(Data for analysis)

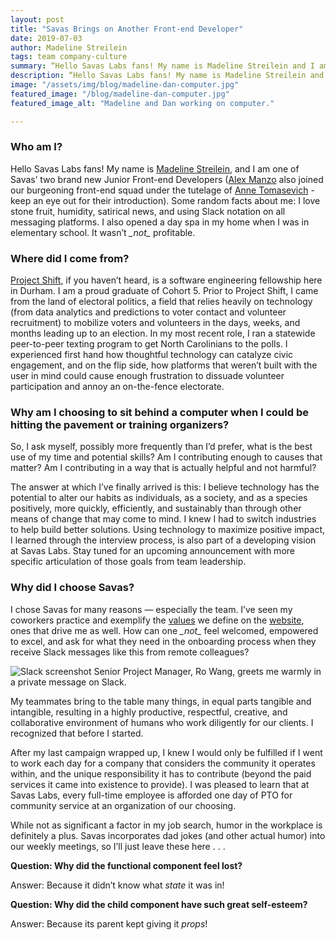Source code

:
 ```yaml
---
layout: post
title: "Savas Brings on Another Front-end Developer"
date: 2019-07-03
author: Madeline Streilein
tags: team company-culture
summary: “Hello Savas Labs fans! My name is Madeline Streilein and I am one of Savas’ two brand new Junior Front-end Developers (Alex Manzo also joined our burgeoning front-end squad under the tutelage of Anne Tomasevich - keep an eye out for their introduction).“
description: “Hello Savas Labs fans! My name is Madeline Streilein and I am one of Savas’ two brand new Junior Front-end Developers (Alex Manzo also joined our burgeoning front-end squad under the tutelage of Anne Tomasevich - keep an eye out for their introduction).“
image: "/assets/img/blog/madeline-dan-computer.jpg"
featured_image: "/blog/madeline-dan-computer.jpg"
featured_image_alt: "Madeline and Dan working on computer."

---
```


### Who am I?

Hello Savas Labs fans! My name is [Madeline Streilein](https://savaslabs.com/company/madeline-streilein/), and I am one of Savas’ two brand new Junior Front-end Developers ([Alex Manzo](https://savaslabs.com/company/alex-manzo/) also joined our burgeoning front-end squad under the tutelage of [Anne Tomasevich](https://savaslabs.com/company/anne-tomasevich/) - keep an eye out for their introduction). Some random facts about me: I love stone fruit, humidity, satirical news, and using Slack notation on all messaging platforms. I also opened a day spa in my home when I was in elementary school. It wasn’t _\_not\__ profitable.

### Where did I come from?

[Project Shift](https://www.projectshift.io/), if you haven’t heard, is a software engineering fellowship here in Durham. I am a proud graduate of Cohort 5. Prior to Project Shift, I came from the land of electoral politics, a field that relies heavily on technology (from data analytics and predictions to voter contact and volunteer recruitment) to mobilize voters and volunteers in the days, weeks, and months leading up to an election. In my most recent role, I ran a statewide peer-to-peer texting program to get North Carolinians to the polls. I experienced first hand how thoughtful technology can catalyze civic engagement, and on the flip side, how platforms that weren’t built with the user in mind could cause enough frustration to dissuade volunteer participation and annoy an on-the-fence electorate.

### Why am I choosing to sit behind a computer when I could be hitting the pavement or training organizers?

So, I ask myself, possibly more frequently than I’d prefer, what is the best use of my time and potential skills? Am I contributing enough to causes that matter? Am I contributing in a way that is actually helpful and not harmful?

The answer at which I’ve finally arrived is this: I believe technology has the potential to alter our habits as individuals, as a society, and as a species positively, more quickly, efficiently, and sustainably than through other means of change that may come to mind. I knew I had to switch industries to help build better solutions. Using technology to maximize positive impact, I learned through the interview process, is also part of a developing vision at Savas Labs. Stay tuned for an upcoming announcement with more specific articulation of those goals from team leadership.

### Why did I choose Savas?

I chose Savas for many reasons — especially the team. I’ve seen my coworkers practice and exemplify the [values](https://savaslabs.com/company/mission-and-values/) we define on the [website](https://savaslabs.com), ones that drive me as well. How can one _\_not\__ feel welcomed, empowered to excel, and ask for what they need in the onboarding process when they receive Slack messages like this from remote colleagues?

<div class="blog-image-large">
<img alt="Slack screenshot" src="/assets/img/blog/savas-welcome.jpg">
<span class="caption">Senior Project Manager, Ro Wang, greets me warmly in a private message on Slack.</span>
</div>


My teammates bring to the table many things, in equal parts tangible and intangible, resulting in a highly productive, respectful, creative, and collaborative environment of humans who work diligently for our clients. I recognized that before I started.

After my last campaign wrapped up, I knew I would only be fulfilled if I went to work each day for a company that considers the community it operates within, and the unique responsibility it has to contribute (beyond the paid services it came into existence to provide). I was pleased to learn that at Savas Labs, every full-time employee is afforded one day of PTO for community service at an organization of our choosing.

While not as significant a factor in my job search, humor in the workplace is definitely a plus. Savas incorporates dad jokes (and other actual humor) into our weekly meetings, so I’ll just leave these here . . .



**Question: Why did the functional component feel lost?**

Answer: Because it didn’t know what _state_ it was in!

**Question:  Why did the child component have such great self-esteem?**

Answer: Because its parent kept giving it _props_!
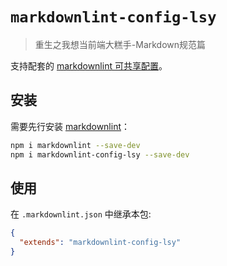 # `markdownlint-config-lsy`

> 重生之我想当前端大糕手-Markdown规范篇

支持配套的 [markdownlint 可共享配置](https://www.npmjs.com/package/markdownlint#optionsconfig)。

## 安装

需要先行安装 [markdownlint](https://www.npmjs.com/package/markdownlint)：

```bash
npm i markdownlint --save-dev
npm i markdownlint-config-lsy --save-dev
```

## 使用

在 `.markdownlint.json` 中继承本包:

```json
{
  "extends": "markdownlint-config-lsy"
}
```

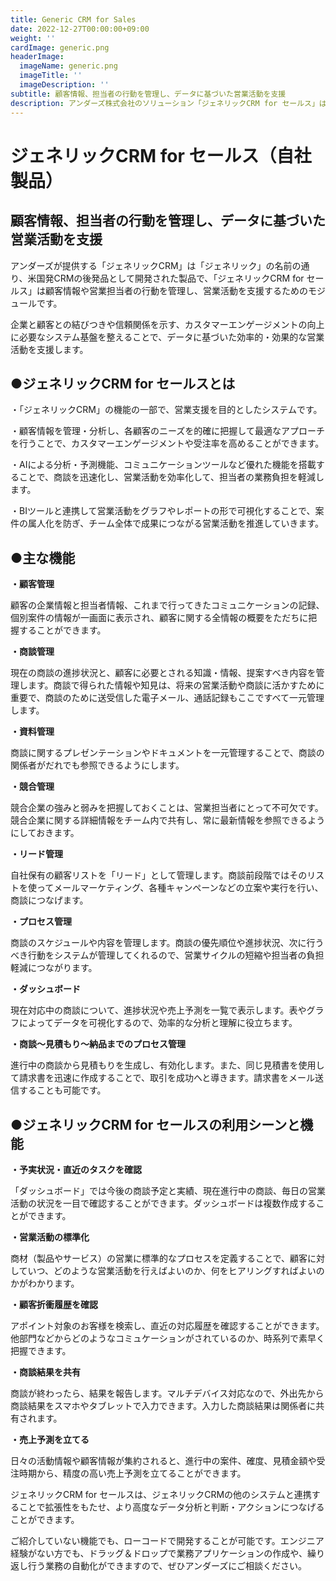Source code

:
 ```yaml
---
title: Generic CRM for Sales
date: 2022-12-27T00:00:00+09:00
weight: ''
cardImage: generic.png
headerImage:
  imageName: generic.png
  imageTitle: ''
  imageDescription: ''
subtitle: 顧客情報、担当者の行動を管理し、データに基づいた営業活動を支援
description: アンダーズ株式会社のソリューション「ジェネリックCRM for セールス」は、顧客情報や営業担当者の行動を管理し、営業活動を支援するためのモジュールです。多くの機能をローコードで開発することが可能です。ドラッグ＆ドロップで業務アプリケーションの作成や、繰り返し行う業務の自動化ができます。
---
```

# **ジェネリックCRM for セールス（自社製品）**

## 顧客情報、担当者の行動を管理し、データに基づいた営業活動を支援



アンダーズが提供する「ジェネリックCRM」は「ジェネリック」の名前の通り、米国発CRMの後発品として開発された製品で、「ジェネリックCRM for セールス」は顧客情報や営業担当者の行動を管理し、営業活動を支援するためのモジュールです。

企業と顧客との結びつきや信頼関係を示す、カスタマーエンゲージメントの向上に必要なシステム基盤を整えることで、データに基づいた効率的・効果的な営業活動を支援します。



## ●ジェネリックCRM for セールスとは

・「ジェネリックCRM」の機能の一部で、営業支援を目的としたシステムです。

・顧客情報を管理・分析し、各顧客のニーズを的確に把握して最適なアプローチを行うことで、カスタマーエンゲージメントや受注率を高めることができます。

・AIによる分析・予測機能、コミュニケーションツールなど優れた機能を搭載することで、商談を迅速化し、営業活動を効率化して、担当者の業務負担を軽減します。

・BIツールと連携して営業活動をグラフやレポートの形で可視化することで、案件の属人化を防ぎ、チーム全体で成果につながる営業活動を推進していきます。



## ●主な機能

**・顧客管理**

顧客の企業情報と担当者情報、これまで行ってきたコミュニケーションの記録、個別案件の情報が一画面に表示され、顧客に関する全情報の概要をただちに把握することができます。

**・商談管理**

現在の商談の進捗状況と、顧客に必要とされる知識・情報、提案すべき内容を管理します。商談で得られた情報や知見は、将来の営業活動や商談に活かすために重要で、商談のために送受信した電子メール、通話記録もここですべて一元管理します。

**・資料管理**

商談に関するプレゼンテーションやドキュメントを一元管理することで、商談の関係者がだれでも参照できるようにします。

**・競合管理**

競合企業の強みと弱みを把握しておくことは、営業担当者にとって不可欠です。競合企業に関する詳細情報をチーム内で共有し、常に最新情報を参照できるようにしておきます。

**・リード管理**

自社保有の顧客リストを「リード」として管理します。商談前段階ではそのリストを使ってメールマーケティング、各種キャンペーンなどの立案や実行を行い、商談につなげます。

**・プロセス管理**

商談のスケジュールや内容を管理します。商談の優先順位や進捗状況、次に行うべき行動をシステムが管理してくれるので、営業サイクルの短縮や担当者の負担軽減につながります。

**・ダッシュボード**

現在対応中の商談について、進捗状況や売上予測を一覧で表示します。表やグラフによってデータを可視化するので、効率的な分析と理解に役立ちます。

**・商談～見積もり～納品までのプロセス管理**

進行中の商談から見積もりを生成し、有効化します。また、同じ見積書を使用して請求書を迅速に作成することで、取引を成功へと導きます。請求書をメール送信することも可能です。



## ●ジェネリックCRM for セールスの利用シーンと機能

**・予実状況・直近のタスクを確認**

「ダッシュボード」では今後の商談予定と実績、現在進行中の商談、毎日の営業活動の状況を一目で確認することができます。ダッシュボードは複数作成することができます。

**・営業活動の標準化**

商材（製品やサービス）の営業に標準的なプロセスを定義することで、顧客に対していつ、どのような営業活動を行えばよいのか、何をヒアリングすればよいのかがわかります。

**・顧客折衝履歴を確認**

アポイント対象のお客様を検索し、直近の対応履歴を確認することができます。他部門などからどのようなコミュケーションがされているのか、時系列で素早く把握できます。

**・商談結果を共有**

商談が終わったら、結果を報告します。マルチデバイス対応なので、外出先から商談結果をスマホやタブレットで入力できます。入力した商談結果は関係者に共有されます。

**・売上予測を立てる**

日々の活動情報や顧客情報が集約されると、進行中の案件、確度、見積金額や受注時期から、精度の高い売上予測を立てることができます。



ジェネリックCRM for セールスは、ジェネリックCRMの他のシステムと連携することで拡張性をもたせ、より高度なデータ分析と判断・アクションにつなげることができます。

ご紹介していない機能でも、ローコードで開発することが可能です。エンジニア経験がない方でも、ドラッグ＆ドロップで業務アプリケーションの作成や、繰り返し行う業務の自動化ができますので、ぜひアンダーズにご相談ください。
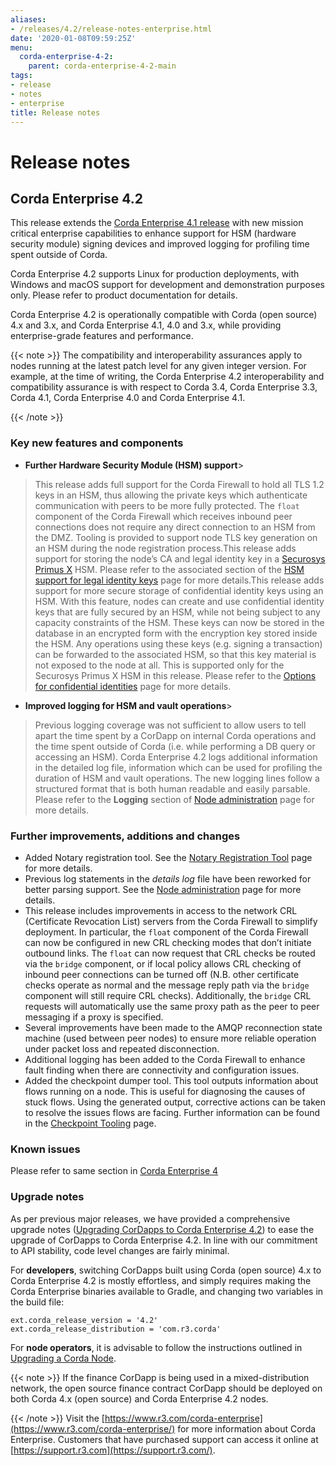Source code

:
 ```yaml
---
aliases:
- /releases/4.2/release-notes-enterprise.html
date: '2020-01-08T09:59:25Z'
menu:
  corda-enterprise-4-2:
    parent: corda-enterprise-4-2-main
tags:
- release
- notes
- enterprise
title: Release notes
---
```



# Release notes


## Corda Enterprise 4.2

This release extends the [Corda Enterprise 4.1 release](https://docs.corda.r3.com/releases/4.1/release-notes-enterprise.html)
with new mission critical enterprise capabilities to enhance support for HSM (hardware security module) signing devices and improved logging for profiling time spent
outside of Corda.

Corda Enterprise 4.2 supports Linux for production deployments, with Windows and macOS support for development and demonstration purposes only. Please refer to product documentation for details.

Corda Enterprise 4.2 is operationally compatible with Corda (open source) 4.x and 3.x, and Corda Enterprise 4.1, 4.0 and 3.x, while providing enterprise-grade features and performance.

{{< note >}}
The compatibility and interoperability assurances apply to nodes running at the latest patch level for any given integer version.
For example, at the time of writing, the Corda Enterprise 4.2 interoperability and compatibility assurance is with respect to Corda 3.4, Corda Enterprise 3.3, Corda 4.1, Corda Enterprise 4.0 and Corda Enterprise 4.1.

{{< /note >}}

### Key new features and components


* **Further Hardware Security Module (HSM) support**> 
> This release adds full support for the Corda Firewall to hold all TLS 1.2 keys in an HSM, thus allowing the private keys which authenticate communication with peers to be
> more fully protected. The `float` component of the Corda Firewall which receives inbound peer connections does not require any direct connection to an HSM from the DMZ.
> Tooling is provided to support node TLS key generation on an HSM during the node registration process.This release adds support for storing the node’s CA and legal identity key in a [Securosys Primus X](https://www.securosys.ch/product/high-availability-high-performance-hardware-security-module) HSM. Please refer to the associated section of the [HSM support for legal identity keys](cryptoservice-configuration.md) page for more details.This release adds support for more secure storage of confidential identity keys using an HSM. With this feature, nodes can create and use confidential identity keys that are fully secured by an HSM, while not being subject to any capacity constraints of the HSM.
> These keys can now be stored in the database in an encrypted form with the encryption key stored inside the HSM. Any operations using these keys (e.g. signing a transaction) can be forwarded to the associated HSM, so that this key material is not exposed to the node at all.
> This is supported only for the Securosys Primus X HSM in this release. Please refer to the [Options for confidential identities](confidential-identities-hsm.md) page for more details.

* **Improved logging for HSM and vault operations**> 
> Previous logging coverage was not sufficient to allow users to tell apart the time spent by a CorDapp on internal Corda operations and the time spent outside of Corda (i.e. while performing a DB query or accessing
> an HSM). Corda Enterprise 4.2 logs additional information in the detailed log file, information which can be used for profiling the duration of HSM and vault operations. The new logging lines follow a structured format that
> is both human readable and easily parsable. Please refer to the **Logging** section of [Node administration](node-administration.md) page for more details.



### Further improvements, additions and changes


* Added Notary registration tool. See the [Notary Registration Tool](notary-reg-tool.md) page for more details.
* Previous log statements in the *details log* file have been reworked for better parsing support. See the [Node administration](node-administration.md) page for more details.
* This release includes improvements in access to the network CRL (Certificate Revocation List) servers from the Corda Firewall to simplify deployment.
In particular, the `float` component of the Corda Firewall can now be configured in new CRL checking modes that don’t initiate outbound links.
The `float` can now request that CRL checks be routed via the `bridge` component, or if local policy allows CRL checking of inbound peer connections can be turned off
(N.B. other certificate checks operate as normal and the message reply path via the `bridge` component will still require CRL checks).
Additionally, the `bridge` CRL requests will automatically use the same proxy path as the peer to peer messaging if a proxy is specified.
* Several improvements have been made to the AMQP reconnection state machine (used between peer nodes) to ensure more reliable operation under packet loss and repeated disconnection.
* Additional logging has been added to the Corda Firewall to enhance fault finding when there are connectivity and configuration issues.
* Added the checkpoint dumper tool. This tool outputs information about flows running on a node. This is useful for diagnosing the causes of stuck flows. Using the generated output,
corrective actions can be taken to resolve the issues flows are facing. Further information can be found in the [Checkpoint Tooling](checkpoint-tooling.md) page.


### Known issues

Please refer to same section in [Corda Enterprise 4](https://docs.corda.r3.com/releases/4.0/release-notes-enterprise.html)


### Upgrade notes

As per previous major releases, we have provided a comprehensive upgrade notes ([Upgrading CorDapps to Corda Enterprise 4.2](app-upgrade-notes-enterprise.md)) to ease the upgrade
of CorDapps to Corda Enterprise 4.2. In line with our commitment to API stability, code level changes are fairly minimal.

For **developers**, switching CorDapps built using Corda (open source) 4.x to Corda Enterprise 4.2 is mostly effortless,
and simply requires making the Corda Enterprise binaries available to Gradle, and changing two variables in the build file:

```shell
ext.corda_release_version = '4.2'
ext.corda_release_distribution = 'com.r3.corda'
```

For **node operators**, it is advisable to follow the instructions outlined in [Upgrading a Corda Node](node-upgrade-notes.md).

{{< note >}}
If the finance CorDapp is being used in a mixed-distribution network, the open source finance contract CorDapp should be deployed on both Corda 4.x (open source) and Corda Enterprise 4.2 nodes.

{{< /note >}}
Visit the [https://www.r3.com/corda-enterprise](https://www.r3.com/corda-enterprise/) for more information about Corda Enterprise.
Customers that have purchased support can access it online at  [https://support.r3.com](https://support.r3.com/).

(End Data for analysis)

* [Your instructions]:
Leave out the pictures and repeat exactly the lines from the start of the material through the line that contains "### Who am I?", both included.

* [Task solution]:
Source code

:
 ```yaml
---
layout: post
title: "Savas Brings on Another Front-end Developer"
date: 2019-07-03
author: Madeline Streilein
tags: team company-culture
summary: “Hello Savas Labs fans! My name is Madeline Streilein and I am one of Savas’ two brand new Junior Front-end Developers (Alex Manzo also joined our burgeoning front-end squad under the tutelage of Anne Tomasevich - keep an eye out for their introduction).“
description: “Hello Savas Labs fans! My name is Madeline Streilein and I am one of Savas’ two brand new Junior Front-end Developers (Alex Manzo also joined our burgeoning front-end squad under the tutelage of Anne Tomasevich - keep an eye out for their introduction).“
image: "/assets/img/blog/madeline-dan-computer.jpg"
featured_image: "/blog/madeline-dan-computer.jpg"
featured_image_alt: "Madeline and Dan working on computer."

---
```


### Who am I?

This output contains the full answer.